Dante's Inferno, Canto V

Degas' Dante and Virgil

Canto V here.

Previously: Canto IV, part II. After this I heard a voice ring out, "Pizza for the best ghost! He left and then came back, which is a huge deal here!" It is a huge deal there.

Degas' Dante and Virgil

The difference between the first and second circle is a greater scream-to-square-foot ratio. They really pack it in.

First Minos looks at you. You sort of take a quiz. (You failed.) And he looks mad. He looks at all your crimes and wraps around himself in anger.

As folded up he gets, so deep you go. You get? You see his face and burst out telling, he thinks about your badness, then marks it with his tail. His tail says five, it's five for you.

One at a time – they tell him all their bad, they hear, they drop. For us, he knocks off work.

"No reservations at the hostelry of sorrow! It's better not to be here. You should have called ahead."

This part seemed pointed: "And don't trust certain people. I don't name names."

My guide: NOT YOUR JURISDICTION. WE'RE AUTHORIZED TO GAWK. DON'T YOU HAVE A TAIL YOU'RE MEANT TO WAVE AROUND? FOCUS ON THAT. EYES DOWN.

Which worked! By "worked" I mean: Now we get to see things get worse. Things got worse. The light became a cough and went out. A place that's all wind and no fun.

Everyone twirling like a storm out of Kansas. Gales on gales. A rotisserie spit of a storm.

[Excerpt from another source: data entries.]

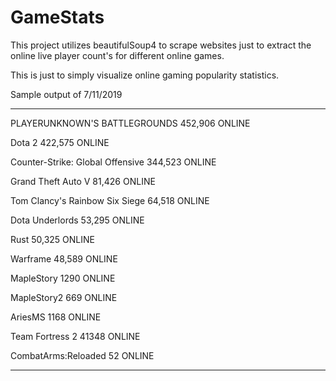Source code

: # GameStats


This project utilizes beautifulSoup4 to scrape websites just to extract the online live player count's for different online games.

This is just to simply visualize online gaming popularity statistics.


Sample output of 7/11/2019

******************************

PLAYERUNKNOWN'S BATTLEGROUNDS   452,906 ONLINE

Dota 2   422,575 ONLINE

Counter-Strike: Global Offensive   344,523 ONLINE

Grand Theft Auto V   81,426 ONLINE

Tom Clancy's Rainbow Six Siege   64,518 ONLINE

Dota Underlords   53,295 ONLINE

Rust   50,325 ONLINE

Warframe   48,589 ONLINE

MapleStory 1290 ONLINE

MapleStory2 669 ONLINE

AriesMS 1168 ONLINE

Team Fortress 2 41348 ONLINE

CombatArms:Reloaded 52 ONLINE

*******************************
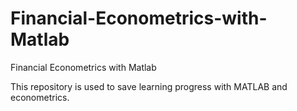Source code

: # Financial-Econometrics-with-Matlab
Financial Econometrics with Matlab


This repository is used to save learning progress with MATLAB and econometrics.
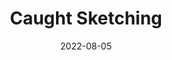 ---
title: Caught Sketching
fulltitle: Caught Sketching
date: 2022-08-05
tags:
- 2022

characters:
- tzipora
categories:
- non-canon
- clothing & uniforms
- firearms & tools
- police & military
keywords:
- 2022
url: /stories/sketching/
aliases:
- /posts/2022-08-05-sketching/
rgb: 173, 143, 132
image: /images/sketching.jpg
reddit: https://www.reddit.com/r/vekllei/comments/wh1e65/caught_sketching/
print: https://www.inprnt.com/gallery/melonkony/caught-sketching/
video: null
caption: He had a tin in his hands. She liked seeing the soldiers on patrol. He caught
  her staring.
---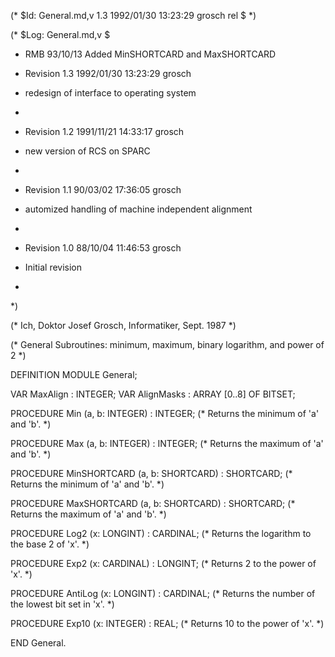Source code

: (* $Id: General.md,v 1.3 1992/01/30 13:23:29 grosch rel $ *)

(* $Log: General.md,v $

 * RMB 93/10/13 Added MinSHORTCARD and MaxSHORTCARD

 * Revision 1.3  1992/01/30  13:23:29  grosch
 * redesign of interface to operating system
 *
 * Revision 1.2  1991/11/21  14:33:17  grosch
 * new version of RCS on SPARC
 *
 * Revision 1.1  90/03/02  17:36:05  grosch
 * automized handling of machine independent alignment
 * 
 * Revision 1.0  88/10/04  11:46:53  grosch
 * Initial revision
 * 
 *)

(* Ich, Doktor Josef Grosch, Informatiker, Sept. 1987 *)

(* General Subroutines: minimum, maximum, binary logarithm, and power of 2 *)

DEFINITION MODULE General;

VAR	  MaxAlign	: INTEGER;
VAR	  AlignMasks	: ARRAY [0..8] OF BITSET;

PROCEDURE Min		(a, b: INTEGER)			: INTEGER;
			(* Returns the minimum of 'a' and 'b'.		*)

PROCEDURE Max		(a, b: INTEGER)			: INTEGER;
			(* Returns the maximum of 'a' and 'b'.		*)

PROCEDURE MinSHORTCARD	(a, b: SHORTCARD)		: SHORTCARD;
			(* Returns the minimum of 'a' and 'b'.		*)

PROCEDURE MaxSHORTCARD	(a, b: SHORTCARD)		: SHORTCARD;
			(* Returns the maximum of 'a' and 'b'.		*)

PROCEDURE Log2		(x: LONGINT)			: CARDINAL;
			(* Returns the logarithm to the base 2 of 'x'.	*)

PROCEDURE Exp2		(x: CARDINAL)			: LONGINT;
			(* Returns 2 to the power of 'x'.		*)

PROCEDURE AntiLog	(x: LONGINT)			: CARDINAL;
			(* Returns the number of the lowest bit set in 'x'. *)

PROCEDURE Exp10		(x: INTEGER)			: REAL;
			(* Returns 10 to the power of 'x'.		*)

END General.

You know birds? Right, birds? How so they're in the air? Souls like that. Buffeted, in both senses of the word.

Drifting, like umbrellas in lines. Definitely not happy. I knew who they were, I think, but thought I'd ask, just to be sure.

"Excuse me – the flayed, the flying – the scrubbed-up souls, they're who?"

A civil answer: SEMIRAMIS. DIDO. CLEOPATRA, OBVIOUSLY. HELEN, ACHILLES, PARIS, TRISTAN. AND A THOUSAND MORE.

By the nine hundred and nineteenth I felt sad. "Is there someone else to talk to?" I pointed out a couple on the wind.

Well, everyone was on the wind. They seemed a little lighter on the wind. Maybe that's a good thing? I asked; they floated, dove-down, nesting near, then started right away:

"Oh God, you're really here, how lovely nice – so sorry for the doom that fills the air – if God's forgotten that he hates us, we might pray he'd give you peace, just for noticing how rough this wind can be.

"Want to know where I was born? Sorry I can't offer you anything to drink, or a place to sit. Where the river Po descends and joins the sea.

"And you should have seen the body I was born to. Built for love. What a machine! Vroom vroom! Dying hurt twice, is how good I looked.

"No fair guessing who I loved: this one you see beside me here. There's no time for him to talk. But we love still. The man who built our death is built for Hell. I mean worse Hell. I mean more Hell than this.

"This here is nothing. Brisk walk on a windy day. The man who pulled me from that body – there's no down too far for him."

This was not making me less sad. I discreetly checked my feet, until next Virgil said (quite loud) WHY ARE YOU LOOKING AT YOUR FEET.

A beat. A minute to collect myself. "It's just that sounded sweet (Not the deepest Hell part) – which then sounds sad. And how many sweet thoughts have ended here."

I asked, "How did you know when love struck?"

Her: "I'll look over your bringing up our better days and talk through the tracks of my tears. A book – we read a book. You look, and he looks, and there you are. Then you don't look. Then you're here."

I wouldn't say that I passed out. I took a brief impromptu leave down to my feet.